カーボンオフセットと炭素クレジットって?アメリカの取り組み事例を紹介!
こんにちは!衣食環境ブログのマイカです。
この記事では、カーボンオフセットと炭素クレジットについてお話していきます。
カーボンニュートラルと似ている言葉の「カーボンオフセット」。
一体何が違うのでしょうか。
この記事は、
- カーボンオフセットって何?
- 炭素クレジットについて知りたい
- 海外の事例はあるの?
といった方におすすめの記事です。
ぜひ最後までご覧ください。
カーボンオフセットとは?
カーボンオフセットとは、直訳すると「炭素を埋め合わせる」という意味です。
二酸化炭素の排出量削減に取り組んでいても排出されてしまう二酸化炭素に対して、温室効果ガス削減活動に投資をしたり、農業などの作物で吸収された二酸化炭素をクレジットという形で購入するなどして「炭素を埋め合わせること」がカーボンオフセットです。(参照※1)
なぜカーボンオフセットに取り組むのか
カーボンオフセットに取り組む理由は、地球温暖化対策になるからです。
現在、すでに地球の温度は約1℃上昇していると報告されており、このままの状況が続けば「2100年の平均気温が最大で4.8℃上昇する」とも予想されています。(※2.3)
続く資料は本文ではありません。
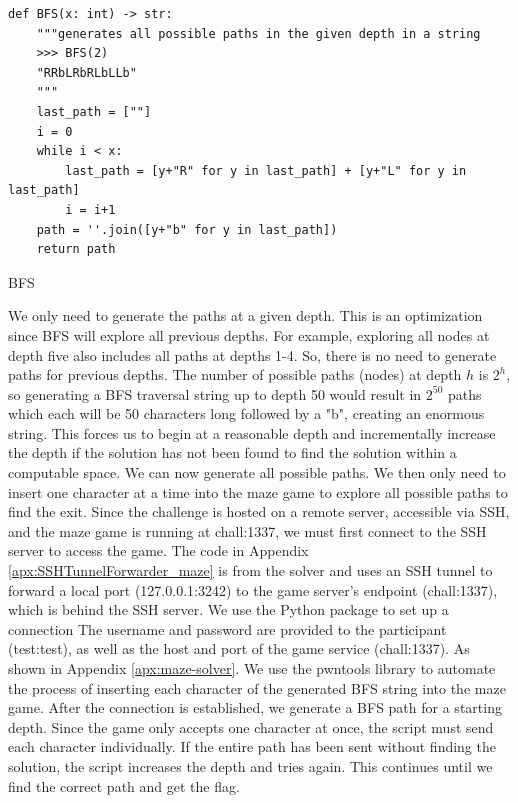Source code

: \begin{listing}[H]
  \begin{verbatim}
def BFS(x: int) -> str:
    """generates all possible paths in the given depth in a string 
    >>> BFS(2)
    "RRbLRbRLbLLb"
    """
    last_path = [""]
    i = 0
    while i < x:
        last_path = [y+"R" for y in last_path] + [y+"L" for y in last_path]
        i = i+1
    path = ''.join([y+"b" for y in last_path])
    return path
\end{verbatim}
  \vspace{-1.5\baselineskip} %
 \caption{BFS}
\label{fig:create-account1}
\end{listing}
\noindent
We only need to generate the paths at a given depth. This is an optimization since BFS will explore all previous depths. For example, exploring all nodes at depth five also includes all paths at depths 1-4. So, there is no need to generate paths for previous depths. The number of possible paths (nodes) at depth $h$ is \(2^h\), so generating a BFS traversal string up to depth 50 would result in  \(2^{50}\) paths which each will be 50 characters long followed by a "b", creating an enormous string. This forces us to begin at a reasonable depth and incrementally increase the depth if the solution has not been found to find the solution within a computable space. We can now generate all possible paths. We then only need to insert one character at a time into the maze game to explore all possible paths to find the exit. Since the challenge is hosted on a remote server, accessible via SSH, and the maze game is running at chall:1337, we must first connect to the SSH server to access the game. The code in Appendix \ref{apx:SSHTunnelForwarder_maze} is from the solver and uses an SSH tunnel to forward a local port (127.0.0.1:3242) to the game server's endpoint (chall:1337), which is behind the SSH server. We use the \cite{sshtunnel} Python package to set up a connection The username and password are provided to the participant (test:test), as well as the host and port of the game service (chall:1337). As shown in Appendix \ref{apx:maze-solver}. We use the pwntools library to automate the process of inserting each character of the generated BFS string into the maze game.
After the connection is established, we generate a BFS path for a starting depth.
Since the game only accepts one character at once, the script must send each character individually. If the entire path has been sent without finding the solution, the script increases the depth and tries again. This continues until we find the correct path and get the flag.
地球温暖化の原因は、人為的な行動や自然現象により温室効果ガスが大量に排出されることです。
その中でも、二酸化炭素の排出量は全体の7割以上を占めているため、二酸化炭素の排出量を削減することが地球温暖化対策になると考えられています。
※二酸化炭素と地球温暖化については以下の記事で書いているので、ぜひ参考にしてください。
カーボンニュートラルとの違い
カーボンニュートラルとは、二酸化炭素の排出量と吸収量を同じにし、実質排出量をゼロにするという考え方です。
バイオマス発電を例にすると、「バイオマス(木材や生ごみ等)を燃やす際に発生する二酸化炭素は、収穫される前のバイオマスが吸収した二酸化炭素なので実質排出量はゼロになる」ということです。
カーボンニュートラルは、カーボンオフセットをさらに強化し、徹底的に二酸化炭素の排出量を増やさないことを目指した取り組みです。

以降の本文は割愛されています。